DESCRIPTION Dapsone-USP, 4,4'-diaminodiphenylsulfone (DDS), is a primary treatment for Dermatitis herpetiformis. It is an antibacterial drug for susceptible cases of leprosy. It is a white, odorless crystalline powder, practically insoluble in water and in-soluble in fixed and vegetable oils. Dapsone is issued on prescription in tablets of 25 and 100 mg for oral use. Inactive Ingredients: Colloidal Silicon Dioxide, Corn Starch, Magnesium Stearate and Microcrystalline Cellulose. Chemical Structure

CLINICAL PHARMACOLOGY Actions The mechanism of action in Dermatitis herpetiformis has not been established. By the kinetic method in mice, Dapsone is bactericidal as well as bacteriostatic against Mycobacterium leprae. Absorption and Excretion Dapsone, when given orally, is rapidly and almost completely absorbed. About 85 percent of the daily intake is recoverable from the urine mainly in the form of water-soluble metabolites. Excretion of the drug is slow and a constant blood level can be maintained with the usual dosage. Blood Levels Detected a few minutes after ingestion, the drug reaches peak concentration in 4 to 8 hours. Daily administration for at least eight days is necessary to achieve a plateau level. With doses of 200 mg daily, this level averaged 2.3 mcg/ml with a range of 0.1 to 7.0 mcg/ml. The half-life in the plasma in different individuals varies from ten hours to fifty hours and averages twenty-eight hours. Repeat tests in the same individual are constant. Daily administration (50 to 100 mg) in leprosy patients will provide blood levels in excess of the usual minimum inhibitory concentration even for patients with a short Dapsone half-life.
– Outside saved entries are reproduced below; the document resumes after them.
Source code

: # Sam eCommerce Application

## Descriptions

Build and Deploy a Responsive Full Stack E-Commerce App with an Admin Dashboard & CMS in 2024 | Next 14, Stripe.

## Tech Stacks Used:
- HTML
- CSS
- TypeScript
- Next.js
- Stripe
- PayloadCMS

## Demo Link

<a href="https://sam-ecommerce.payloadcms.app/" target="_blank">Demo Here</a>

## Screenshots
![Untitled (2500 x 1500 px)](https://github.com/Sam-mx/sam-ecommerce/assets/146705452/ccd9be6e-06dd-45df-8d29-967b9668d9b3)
WARNINGS The patient should be warned to respond to the presence of clinical signs such as sore throat, fever, pallor, purpura or jaundice. Deaths associated with the administration of Dapsone have been reported from agranulocytosis, aplastic anemia and other blood dyscrasias. Complete blood counts should be done frequently in patients receiving Dapsone. The FDA Dermatology Advisory Committee recommended that, when feasible, counts should be done weekly for the first month, monthly for six months and semi-annually thereafter. If a significant reduction in leucocytes, platelets or hemopoiesis is noted, Dapsone should be discontinued and the patient followed intensively. Folic acid antagonists have similar effects and may increase the incidence of hematologic reactions; if coadministered with Dapsone the patient should be monitored more frequently. Patients on weekly pyrimethamine and Dapsone have developed agranulocytosis during the second and third month of therapy. Severe anemia should be treated prior to initiation of therapy and hemoglobin monitored. Hemolysis and methemoglobin may be poorly tolerated by patients with severe cardiopulmonary disease. Cutaneous reactions, especially bullous, include exfoliative dermatitis and are probably one of the most serious, though rare, complications of sulfone therapy. They are directly due to drug sensitization. Such reactions include toxic erythema, erythema multiforme, toxic epidermal necrolysis, morbilliform and scarlatiniform reactions, urticaria and erythema nodosum. If new or toxic dermatologic reactions occur, sulfone therapy must be promptly discontinued and appropriate therapy instituted. Leprosy reactional states, including cutaneous, are not hypersensitivity reactions to Dapsone and do not require discontinuation. See special section.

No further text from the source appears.